Теперь Хефт считает, что географические карты очень сильно повлияли на мышление людей и мы перестали понимать, что наша навигация основана на сборе зрительной информации в течение того времени, когда мы перемещаемся в окружающем мире. «Найти путь к конкретному месту – это значит пройти по определенному маршруту, с тем чтобы создать или воспроизвести временно структурированный поток информации, который бы уникально описывал путь к месту назначения, – писал он. – Этот временной подход требует отойти от стандартных представлений о навигации – и сделать это легче, если вместо того, чтобы проводить параллель между навигационным знанием и восприятием графической карты, мы признаем более уместную параллель и воспримем структуру маршрута как музыкальную форму»[185].

Среди людей-молний

Возможно, навигация больше похожа на исполнение песни, чем на следование карте. Если так, то наглядное воплощение – австралийские аборигены с их Тропами песен. Я прилетела в Австралию, в Дарвин, столицу Северной территории, чтобы встретиться с аборигеном Биллом Йидумдумой Харни, соавтором опубликованной в 2014 г. статьи «Тропы песен и навигация у вардаман и в других культурах австралийских аборигенов» (Songlines and Navigation in Wardaman and Other Australian Aboriginal Cultures). Харни рассказывал о том, как в детстве, которое он провел в Северной территории, его учили определять направление стран света и запоминать по звездам мифы Сновидений. Люди из племени вардаман, чьи предки жили на территории площадью почти 13 тысяч квадратных километров, часто путешествовали ночью: они верили, что темнота сокращает расстояние. Чтобы найти дорогу, они ассоциировали истории с созвездиями и запоминали их, а следить за временем им помогало движение звезд, связанное со Сновидениями о крокодилах, каракатицах и клинохвостых орлах. «Мы говорим об эму и кенгуру, о целом мире и о звездах, об индейках и веерохвостках, обо всем, и всему, до самых звезд, мы даем имена»[186].

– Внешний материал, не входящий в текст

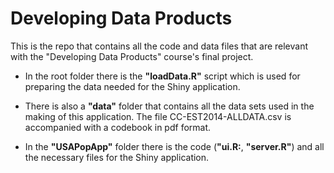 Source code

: # Developing Data Products
This is the repo that contains all the code and data files that are relevant with the "Developing Data Products" course's final project.

*	In the root folder there is the **"loadData.R"** script which is used for preparing the data needed for the Shiny application. 

*	There is also a **"data"** folder that contains all the data sets used in the making of this application. The file CC-EST2014-ALLDATA.csv is accompanied with a codebook in pdf format.

*	In the **"USAPopApp"** folder there is the code (**"ui.R:**, **"server.R"**) and all the necessary files for the Shiny application.
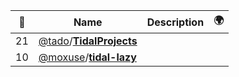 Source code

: |:star2: | Name | Description | 🌍|
|---|---|---|---|
|21|[@tado](https://github.com/tado)/[**TidalProjects**](https://github.com/tado/TidalProjects)|||
|10|[@moxuse](https://github.com/moxuse)/[**tidal-lazy**](https://github.com/moxuse/tidal-lazy)|||

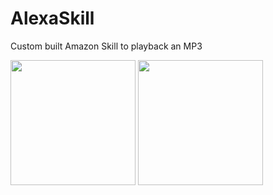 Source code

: # AlexaSkill
Custom built Amazon Skill to playback an MP3

<img src="https://images-na.ssl-images-amazon.com/images/I/61ikAJnULvL._SL1000_.jpg" width="200" height="200">
<img src="https://seeklogo.com/images/M/mp3-logo-35E79615F6-seeklogo.com.jpg" width="200" height="200">

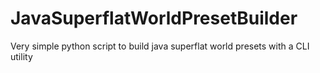 # JavaSuperflatWorldPresetBuilder
Very simple python script to build java superflat world presets with a CLI utility
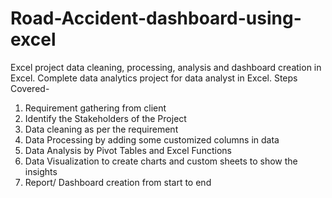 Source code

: # Road-Accident-dashboard-using-excel
Excel project
data cleaning, processing, analysis and dashboard creation in Excel. Complete data analytics project for data analyst in Excel.
Steps Covered-
1. Requirement gathering from client
2. Identify the Stakeholders of the Project
3. Data cleaning as per the requirement
4. Data Processing by adding some customized columns in data
5. Data Analysis by Pivot Tables and Excel Functions
6. Data Visualization to create charts and custom sheets to show the insights
7. Report/ Dashboard creation from start to end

Еще перед выездом в Австралию я позвонила Рэю Норрису, соавтору Харни. Норрис – астрофизик. Он работает в космическом агентстве Государственного объединения научных и прикладных исследований – анализирует сигналы, приходящие от галактик, удаленных от нас на миллионы световых лет, пытаясь понять эволюцию Вселенной. А свободное время Норрис посвящает такой малоизвестной области знаний, как археоастрономия, или этноастрономия: эта наука изучает то, как в древних и современных аборигенных культурах представляли звездное небо. Норрис заинтересовался ею в 1970-х гг., получив в Кембридже степень по теоретической физике, и потом, начав со Стоунхенджа, изучил почти все каменные сооружения на Британских островах. Я хотела поговорить с Норрисом, потому что он был одним из немногих известных мне людей, которые за последние 40 лет опубликовали какие-либо работы именно по навигации аборигенов. По сути, Норрис принадлежит – наряду с Дэвидом Льюисом – буквально к горстке исследователей, которые за последнее столетие писали о том, как ориентируются на местности люди из сотен австралийских языковых групп.

Первым делом я спросила Норриса, почему мне не удается найти никаких материалов по этой теме. Норрис ответил, что при изучении литературы по антропологии он несколько раз видел, что ученые вплотную приблизились к пониманию того, насколько важны Тропы песен для навигации, но по какой-то причине не проявили интереса к этому аспекту. Возможно, им не позволили; большинство мест, связанных со Сновидениями, считались священными и запретными для непосвященных, и поэтому знакомство с ними чужаков могло привести к серьезным последствиям (в некоторых случаях к немедленной смерти).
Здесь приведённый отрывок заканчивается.